[Saved entries]
=== Begin Enclosure ===

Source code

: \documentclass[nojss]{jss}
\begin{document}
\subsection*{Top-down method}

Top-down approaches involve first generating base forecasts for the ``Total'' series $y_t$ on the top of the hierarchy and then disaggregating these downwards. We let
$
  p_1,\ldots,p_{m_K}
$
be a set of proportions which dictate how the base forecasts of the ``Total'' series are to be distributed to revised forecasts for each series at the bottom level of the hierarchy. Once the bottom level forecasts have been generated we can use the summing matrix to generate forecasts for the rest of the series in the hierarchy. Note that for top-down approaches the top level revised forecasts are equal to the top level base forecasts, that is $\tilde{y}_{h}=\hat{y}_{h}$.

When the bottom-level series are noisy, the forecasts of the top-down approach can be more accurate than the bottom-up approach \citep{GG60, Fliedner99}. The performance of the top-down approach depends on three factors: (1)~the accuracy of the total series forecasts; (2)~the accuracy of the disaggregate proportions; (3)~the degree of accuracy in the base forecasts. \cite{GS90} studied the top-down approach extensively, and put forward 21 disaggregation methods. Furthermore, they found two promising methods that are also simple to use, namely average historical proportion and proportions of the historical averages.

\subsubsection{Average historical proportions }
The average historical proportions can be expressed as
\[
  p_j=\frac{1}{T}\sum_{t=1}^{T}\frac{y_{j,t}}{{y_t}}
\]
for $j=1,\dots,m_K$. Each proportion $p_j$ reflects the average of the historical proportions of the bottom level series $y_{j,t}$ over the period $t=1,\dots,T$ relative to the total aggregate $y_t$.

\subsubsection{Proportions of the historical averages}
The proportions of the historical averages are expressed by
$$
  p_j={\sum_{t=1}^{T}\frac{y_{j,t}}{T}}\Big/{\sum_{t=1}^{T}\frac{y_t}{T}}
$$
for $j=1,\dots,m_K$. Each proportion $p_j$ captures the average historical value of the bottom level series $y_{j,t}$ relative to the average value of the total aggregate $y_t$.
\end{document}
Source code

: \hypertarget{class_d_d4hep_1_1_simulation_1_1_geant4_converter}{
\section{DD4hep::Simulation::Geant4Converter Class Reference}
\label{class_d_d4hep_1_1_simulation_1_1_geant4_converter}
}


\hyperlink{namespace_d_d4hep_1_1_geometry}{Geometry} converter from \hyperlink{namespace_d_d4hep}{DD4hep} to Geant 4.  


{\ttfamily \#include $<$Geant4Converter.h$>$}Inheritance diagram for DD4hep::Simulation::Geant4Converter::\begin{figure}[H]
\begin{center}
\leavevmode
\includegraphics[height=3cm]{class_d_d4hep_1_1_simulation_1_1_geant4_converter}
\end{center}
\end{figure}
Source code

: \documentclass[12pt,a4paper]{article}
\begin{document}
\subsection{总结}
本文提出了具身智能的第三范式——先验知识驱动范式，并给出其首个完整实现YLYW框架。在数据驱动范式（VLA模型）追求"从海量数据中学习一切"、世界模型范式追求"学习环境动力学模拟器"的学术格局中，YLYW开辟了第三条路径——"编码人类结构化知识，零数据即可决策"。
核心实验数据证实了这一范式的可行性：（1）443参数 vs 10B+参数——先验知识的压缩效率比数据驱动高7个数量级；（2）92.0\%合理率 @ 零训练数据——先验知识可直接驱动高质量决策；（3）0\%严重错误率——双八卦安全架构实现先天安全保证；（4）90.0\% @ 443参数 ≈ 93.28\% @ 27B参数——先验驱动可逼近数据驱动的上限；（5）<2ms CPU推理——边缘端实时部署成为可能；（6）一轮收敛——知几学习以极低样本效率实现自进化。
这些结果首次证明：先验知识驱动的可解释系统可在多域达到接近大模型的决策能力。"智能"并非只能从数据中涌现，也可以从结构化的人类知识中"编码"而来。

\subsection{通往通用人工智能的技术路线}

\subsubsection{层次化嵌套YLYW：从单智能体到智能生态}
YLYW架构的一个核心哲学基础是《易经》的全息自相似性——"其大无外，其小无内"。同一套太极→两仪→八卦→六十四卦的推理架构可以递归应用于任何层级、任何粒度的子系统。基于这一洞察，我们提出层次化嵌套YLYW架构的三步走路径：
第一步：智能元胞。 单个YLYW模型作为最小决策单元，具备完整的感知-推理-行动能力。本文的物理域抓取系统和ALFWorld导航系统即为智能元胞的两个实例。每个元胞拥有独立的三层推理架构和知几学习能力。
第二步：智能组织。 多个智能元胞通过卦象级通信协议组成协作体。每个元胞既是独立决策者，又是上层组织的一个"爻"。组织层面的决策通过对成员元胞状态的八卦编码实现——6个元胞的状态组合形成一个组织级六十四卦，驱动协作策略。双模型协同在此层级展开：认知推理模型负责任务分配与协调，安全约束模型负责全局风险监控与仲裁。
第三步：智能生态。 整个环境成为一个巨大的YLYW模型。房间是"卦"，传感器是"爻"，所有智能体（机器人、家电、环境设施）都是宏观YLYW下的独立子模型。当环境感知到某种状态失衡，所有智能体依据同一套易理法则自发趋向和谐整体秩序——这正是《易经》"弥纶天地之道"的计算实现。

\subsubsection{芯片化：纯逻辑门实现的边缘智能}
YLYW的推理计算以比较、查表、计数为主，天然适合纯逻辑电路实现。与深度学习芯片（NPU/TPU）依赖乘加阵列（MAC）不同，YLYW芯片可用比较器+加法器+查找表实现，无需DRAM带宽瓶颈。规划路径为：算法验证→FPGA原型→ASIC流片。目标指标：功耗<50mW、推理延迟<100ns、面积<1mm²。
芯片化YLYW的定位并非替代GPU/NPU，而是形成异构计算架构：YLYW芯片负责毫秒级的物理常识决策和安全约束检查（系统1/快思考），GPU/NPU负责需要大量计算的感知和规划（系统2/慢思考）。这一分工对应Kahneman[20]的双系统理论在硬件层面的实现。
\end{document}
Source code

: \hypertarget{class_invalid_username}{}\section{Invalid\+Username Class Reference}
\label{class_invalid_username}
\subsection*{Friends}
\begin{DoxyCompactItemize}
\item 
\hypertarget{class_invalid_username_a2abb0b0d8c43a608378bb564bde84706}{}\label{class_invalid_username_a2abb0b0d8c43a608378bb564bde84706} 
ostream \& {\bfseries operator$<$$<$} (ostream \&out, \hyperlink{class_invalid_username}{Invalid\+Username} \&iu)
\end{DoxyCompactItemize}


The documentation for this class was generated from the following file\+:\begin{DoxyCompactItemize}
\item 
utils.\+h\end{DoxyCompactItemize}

=== End Enclosure ===

→ Task brief
All of the entries must be written out exactly as they stand.

→ Output below
Source code

: \documentclass[nojss]{jss}
\begin{document}
\subsection*{Top-down method}

Top-down approaches involve first generating base forecasts for the ``Total'' series $y_t$ on the top of the hierarchy and then disaggregating these downwards. We let
$
  p_1,\ldots,p_{m_K}
$
be a set of proportions which dictate how the base forecasts of the ``Total'' series are to be distributed to revised forecasts for each series at the bottom level of the hierarchy. Once the bottom level forecasts have been generated we can use the summing matrix to generate forecasts for the rest of the series in the hierarchy. Note that for top-down approaches the top level revised forecasts are equal to the top level base forecasts, that is $\tilde{y}_{h}=\hat{y}_{h}$.

When the bottom-level series are noisy, the forecasts of the top-down approach can be more accurate than the bottom-up approach \citep{GG60, Fliedner99}. The performance of the top-down approach depends on three factors: (1)~the accuracy of the total series forecasts; (2)~the accuracy of the disaggregate proportions; (3)~the degree of accuracy in the base forecasts. \cite{GS90} studied the top-down approach extensively, and put forward 21 disaggregation methods. Furthermore, they found two promising methods that are also simple to use, namely average historical proportion and proportions of the historical averages.

\subsubsection{Average historical proportions }
The average historical proportions can be expressed as
\[
  p_j=\frac{1}{T}\sum_{t=1}^{T}\frac{y_{j,t}}{{y_t}}
\]
for $j=1,\dots,m_K$. Each proportion $p_j$ reflects the average of the historical proportions of the bottom level series $y_{j,t}$ over the period $t=1,\dots,T$ relative to the total aggregate $y_t$.

\subsubsection{Proportions of the historical averages}
The proportions of the historical averages are expressed by
$$
  p_j={\sum_{t=1}^{T}\frac{y_{j,t}}{T}}\Big/{\sum_{t=1}^{T}\frac{y_t}{T}}
$$
for $j=1,\dots,m_K$. Each proportion $p_j$ captures the average historical value of the bottom level series $y_{j,t}$ relative to the average value of the total aggregate $y_t$.
\end{document}
Source code

: \hypertarget{class_d_d4hep_1_1_simulation_1_1_geant4_converter}{
\section{DD4hep::Simulation::Geant4Converter Class Reference}
\label{class_d_d4hep_1_1_simulation_1_1_geant4_converter}
}


\hyperlink{namespace_d_d4hep_1_1_geometry}{Geometry} converter from \hyperlink{namespace_d_d4hep}{DD4hep} to Geant 4.  


{\ttfamily \#include $<$Geant4Converter.h$>$}Inheritance diagram for DD4hep::Simulation::Geant4Converter::\begin{figure}[H]
\begin{center}
\leavevmode
\includegraphics[height=3cm]{class_d_d4hep_1_1_simulation_1_1_geant4_converter}
\end{center}
\end{figure}
Source code

: \documentclass[12pt,a4paper]{article}
\begin{document}
\subsection{总结}
本文提出了具身智能的第三范式——先验知识驱动范式，并给出其首个完整实现YLYW框架。在数据驱动范式（VLA模型）追求"从海量数据中学习一切"、世界模型范式追求"学习环境动力学模拟器"的学术格局中，YLYW开辟了第三条路径——"编码人类结构化知识，零数据即可决策"。
核心实验数据证实了这一范式的可行性：（1）443参数 vs 10B+参数——先验知识的压缩效率比数据驱动高7个数量级；（2）92.0\%合理率 @ 零训练数据——先验知识可直接驱动高质量决策；（3）0\%严重错误率——双八卦安全架构实现先天安全保证；（4）90.0\% @ 443参数 ≈ 93.28\% @ 27B参数——先验驱动可逼近数据驱动的上限；（5）<2ms CPU推理——边缘端实时部署成为可能；（6）一轮收敛——知几学习以极低样本效率实现自进化。
这些结果首次证明：先验知识驱动的可解释系统可在多域达到接近大模型的决策能力。"智能"并非只能从数据中涌现，也可以从结构化的人类知识中"编码"而来。

\subsection{通往通用人工智能的技术路线}

\subsubsection{层次化嵌套YLYW：从单智能体到智能生态}
YLYW架构的一个核心哲学基础是《易经》的全息自相似性——"其大无外，其小无内"。同一套太极→两仪→八卦→六十四卦的推理架构可以递归应用于任何层级、任何粒度的子系统。基于这一洞察，我们提出层次化嵌套YLYW架构的三步走路径：
第一步：智能元胞。 单个YLYW模型作为最小决策单元，具备完整的感知-推理-行动能力。本文的物理域抓取系统和ALFWorld导航系统即为智能元胞的两个实例。每个元胞拥有独立的三层推理架构和知几学习能力。
第二步：智能组织。 多个智能元胞通过卦象级通信协议组成协作体。每个元胞既是独立决策者，又是上层组织的一个"爻"。组织层面的决策通过对成员元胞状态的八卦编码实现——6个元胞的状态组合形成一个组织级六十四卦，驱动协作策略。双模型协同在此层级展开：认知推理模型负责任务分配与协调，安全约束模型负责全局风险监控与仲裁。
第三步：智能生态。 整个环境成为一个巨大的YLYW模型。房间是"卦"，传感器是"爻"，所有智能体（机器人、家电、环境设施）都是宏观YLYW下的独立子模型。当环境感知到某种状态失衡，所有智能体依据同一套易理法则自发趋向和谐整体秩序——这正是《易经》"弥纶天地之道"的计算实现。

\subsubsection{芯片化：纯逻辑门实现的边缘智能}
YLYW的推理计算以比较、查表、计数为主，天然适合纯逻辑电路实现。与深度学习芯片（NPU/TPU）依赖乘加阵列（MAC）不同，YLYW芯片可用比较器+加法器+查找表实现，无需DRAM带宽瓶颈。规划路径为：算法验证→FPGA原型→ASIC流片。目标指标：功耗<50mW、推理延迟<100ns、面积<1mm²。
芯片化YLYW的定位并非替代GPU/NPU，而是形成异构计算架构：YLYW芯片负责毫秒级的物理常识决策和安全约束检查（系统1/快思考），GPU/NPU负责需要大量计算的感知和规划（系统2/慢思考）。这一分工对应Kahneman[20]的双系统理论在硬件层面的实现。
\end{document}
Source code

: \hypertarget{class_invalid_username}{}\section{Invalid\+Username Class Reference}
\label{class_invalid_username}
\subsection*{Friends}
\begin{DoxyCompactItemize}
\item 
\hypertarget{class_invalid_username_a2abb0b0d8c43a608378bb564bde84706}{}\label{class_invalid_username_a2abb0b0d8c43a608378bb564bde84706} 
ostream \& {\bfseries operator$<$$<$} (ostream \&out, \hyperlink{class_invalid_username}{Invalid\+Username} \&iu)
\end{DoxyCompactItemize}


The documentation for this class was generated from the following file\+:\begin{DoxyCompactItemize}
\item 
utils.\+h\end{DoxyCompactItemize}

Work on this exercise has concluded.